TASK ITEM – All the data should be transcribed exactly, with every line kept.

(Extracted data entries)
>>>>

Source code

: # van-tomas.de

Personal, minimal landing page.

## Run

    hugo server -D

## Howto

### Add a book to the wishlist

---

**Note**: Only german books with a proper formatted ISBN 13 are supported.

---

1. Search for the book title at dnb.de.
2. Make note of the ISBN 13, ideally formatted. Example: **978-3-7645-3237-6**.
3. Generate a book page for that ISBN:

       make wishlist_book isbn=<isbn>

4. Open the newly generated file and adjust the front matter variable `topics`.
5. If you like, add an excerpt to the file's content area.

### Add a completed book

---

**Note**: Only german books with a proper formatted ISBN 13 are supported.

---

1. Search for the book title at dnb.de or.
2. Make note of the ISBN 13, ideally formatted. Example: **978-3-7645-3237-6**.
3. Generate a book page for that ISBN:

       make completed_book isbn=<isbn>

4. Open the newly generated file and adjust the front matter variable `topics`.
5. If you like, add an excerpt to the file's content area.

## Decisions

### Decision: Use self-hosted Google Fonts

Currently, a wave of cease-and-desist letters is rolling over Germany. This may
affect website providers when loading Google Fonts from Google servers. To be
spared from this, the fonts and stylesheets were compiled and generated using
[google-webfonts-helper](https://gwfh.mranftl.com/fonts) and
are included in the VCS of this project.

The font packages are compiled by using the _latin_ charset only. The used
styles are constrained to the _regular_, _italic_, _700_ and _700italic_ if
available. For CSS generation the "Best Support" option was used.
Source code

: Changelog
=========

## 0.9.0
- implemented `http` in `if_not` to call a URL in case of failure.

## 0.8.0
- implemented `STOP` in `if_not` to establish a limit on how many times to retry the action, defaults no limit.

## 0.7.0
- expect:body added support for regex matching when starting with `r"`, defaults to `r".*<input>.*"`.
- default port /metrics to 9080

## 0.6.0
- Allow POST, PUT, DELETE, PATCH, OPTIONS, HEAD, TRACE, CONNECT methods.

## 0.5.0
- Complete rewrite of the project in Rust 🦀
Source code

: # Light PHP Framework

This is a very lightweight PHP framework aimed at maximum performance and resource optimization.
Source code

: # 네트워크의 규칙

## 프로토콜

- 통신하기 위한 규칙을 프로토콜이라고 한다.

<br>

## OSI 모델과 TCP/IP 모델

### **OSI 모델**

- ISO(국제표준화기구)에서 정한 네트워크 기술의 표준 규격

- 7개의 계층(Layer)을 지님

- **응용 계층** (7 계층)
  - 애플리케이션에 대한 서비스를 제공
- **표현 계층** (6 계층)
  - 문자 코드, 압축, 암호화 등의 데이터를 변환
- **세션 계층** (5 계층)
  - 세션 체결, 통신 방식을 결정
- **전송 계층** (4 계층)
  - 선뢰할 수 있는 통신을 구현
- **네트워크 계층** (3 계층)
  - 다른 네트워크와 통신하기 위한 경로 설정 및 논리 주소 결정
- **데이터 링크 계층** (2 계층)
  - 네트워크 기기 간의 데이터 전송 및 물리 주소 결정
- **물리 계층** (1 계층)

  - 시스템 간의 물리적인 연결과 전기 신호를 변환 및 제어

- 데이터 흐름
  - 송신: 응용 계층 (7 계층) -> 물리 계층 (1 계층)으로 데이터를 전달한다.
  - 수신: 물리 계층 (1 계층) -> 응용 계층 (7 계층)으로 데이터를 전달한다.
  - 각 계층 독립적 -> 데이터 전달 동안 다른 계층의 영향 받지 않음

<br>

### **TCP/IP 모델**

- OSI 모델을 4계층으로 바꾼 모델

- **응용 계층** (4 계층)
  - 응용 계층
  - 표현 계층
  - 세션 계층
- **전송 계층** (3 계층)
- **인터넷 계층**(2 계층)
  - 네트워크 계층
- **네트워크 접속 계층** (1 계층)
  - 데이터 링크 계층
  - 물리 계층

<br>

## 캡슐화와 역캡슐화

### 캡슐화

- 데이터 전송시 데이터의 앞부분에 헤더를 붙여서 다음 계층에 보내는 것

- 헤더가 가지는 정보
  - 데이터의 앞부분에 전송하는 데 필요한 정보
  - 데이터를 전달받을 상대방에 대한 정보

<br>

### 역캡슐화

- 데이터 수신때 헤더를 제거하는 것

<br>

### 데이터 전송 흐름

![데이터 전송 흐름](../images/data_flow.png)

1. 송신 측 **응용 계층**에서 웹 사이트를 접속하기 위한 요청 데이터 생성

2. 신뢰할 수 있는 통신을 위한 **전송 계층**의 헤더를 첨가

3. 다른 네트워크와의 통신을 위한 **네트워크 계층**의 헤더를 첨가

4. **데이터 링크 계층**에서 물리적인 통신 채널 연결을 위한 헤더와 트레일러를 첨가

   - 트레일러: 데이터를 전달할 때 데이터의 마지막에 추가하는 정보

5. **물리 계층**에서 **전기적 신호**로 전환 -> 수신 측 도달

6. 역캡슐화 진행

<<<<

TASK SOLUTION –
Source code

: # van-tomas.de

Personal, minimal landing page.

## Run

    hugo server -D

## Howto

### Add a book to the wishlist

---

**Note**: Only german books with a proper formatted ISBN 13 are supported.

---

1. Search for the book title at dnb.de.
2. Make note of the ISBN 13, ideally formatted. Example: **978-3-7645-3237-6**.
3. Generate a book page for that ISBN:

       make wishlist_book isbn=<isbn>

4. Open the newly generated file and adjust the front matter variable `topics`.
5. If you like, add an excerpt to the file's content area.

### Add a completed book

---

**Note**: Only german books with a proper formatted ISBN 13 are supported.

---

1. Search for the book title at dnb.de or.
2. Make note of the ISBN 13, ideally formatted. Example: **978-3-7645-3237-6**.
3. Generate a book page for that ISBN:

       make completed_book isbn=<isbn>

4. Open the newly generated file and adjust the front matter variable `topics`.
5. If you like, add an excerpt to the file's content area.

## Decisions

### Decision: Use self-hosted Google Fonts

Currently, a wave of cease-and-desist letters is rolling over Germany. This may
affect website providers when loading Google Fonts from Google servers. To be
spared from this, the fonts and stylesheets were compiled and generated using
[google-webfonts-helper](https://gwfh.mranftl.com/fonts) and
are included in the VCS of this project.

The font packages are compiled by using the _latin_ charset only. The used
styles are constrained to the _regular_, _italic_, _700_ and _700italic_ if
available. For CSS generation the "Best Support" option was used.
Source code

: Changelog
=========

## 0.9.0
- implemented `http` in `if_not` to call a URL in case of failure.

## 0.8.0
- implemented `STOP` in `if_not` to establish a limit on how many times to retry the action, defaults no limit.

## 0.7.0
- expect:body added support for regex matching when starting with `r"`, defaults to `r".*<input>.*"`.
- default port /metrics to 9080

## 0.6.0
- Allow POST, PUT, DELETE, PATCH, OPTIONS, HEAD, TRACE, CONNECT methods.

## 0.5.0
- Complete rewrite of the project in Rust 🦀
Source code

: # Light PHP Framework

This is a very lightweight PHP framework aimed at maximum performance and resource optimization.
Source code

: # 네트워크의 규칙

## 프로토콜

- 통신하기 위한 규칙을 프로토콜이라고 한다.

<br>

## OSI 모델과 TCP/IP 모델

### **OSI 모델**

- ISO(국제표준화기구)에서 정한 네트워크 기술의 표준 규격

- 7개의 계층(Layer)을 지님

- **응용 계층** (7 계층)
  - 애플리케이션에 대한 서비스를 제공
- **표현 계층** (6 계층)
  - 문자 코드, 압축, 암호화 등의 데이터를 변환
- **세션 계층** (5 계층)
  - 세션 체결, 통신 방식을 결정
- **전송 계층** (4 계층)
  - 선뢰할 수 있는 통신을 구현
- **네트워크 계층** (3 계층)
  - 다른 네트워크와 통신하기 위한 경로 설정 및 논리 주소 결정
- **데이터 링크 계층** (2 계층)
  - 네트워크 기기 간의 데이터 전송 및 물리 주소 결정
- **물리 계층** (1 계층)

  - 시스템 간의 물리적인 연결과 전기 신호를 변환 및 제어

- 데이터 흐름
  - 송신: 응용 계층 (7 계층) -> 물리 계층 (1 계층)으로 데이터를 전달한다.
  - 수신: 물리 계층 (1 계층) -> 응용 계층 (7 계층)으로 데이터를 전달한다.
  - 각 계층 독립적 -> 데이터 전달 동안 다른 계층의 영향 받지 않음

<br>

### **TCP/IP 모델**

- OSI 모델을 4계층으로 바꾼 모델

- **응용 계층** (4 계층)
  - 응용 계층
  - 표현 계층
  - 세션 계층
- **전송 계층** (3 계층)
- **인터넷 계층**(2 계층)
  - 네트워크 계층
- **네트워크 접속 계층** (1 계층)
  - 데이터 링크 계층
  - 물리 계층

<br>

## 캡슐화와 역캡슐화

### 캡슐화

- 데이터 전송시 데이터의 앞부분에 헤더를 붙여서 다음 계층에 보내는 것

- 헤더가 가지는 정보
  - 데이터의 앞부분에 전송하는 데 필요한 정보
  - 데이터를 전달받을 상대방에 대한 정보

<br>

### 역캡슐화

- 데이터 수신때 헤더를 제거하는 것

<br>

### 데이터 전송 흐름

![데이터 전송 흐름](../images/data_flow.png)

1. 송신 측 **응용 계층**에서 웹 사이트를 접속하기 위한 요청 데이터 생성

2. 신뢰할 수 있는 통신을 위한 **전송 계층**의 헤더를 첨가

3. 다른 네트워크와의 통신을 위한 **네트워크 계층**의 헤더를 첨가

4. **데이터 링크 계층**에서 물리적인 통신 채널 연결을 위한 헤더와 트레일러를 첨가

   - 트레일러: 데이터를 전달할 때 데이터의 마지막에 추가하는 정보

5. **물리 계층**에서 **전기적 신호**로 전환 -> 수신 측 도달

6. 역캡슐화 진행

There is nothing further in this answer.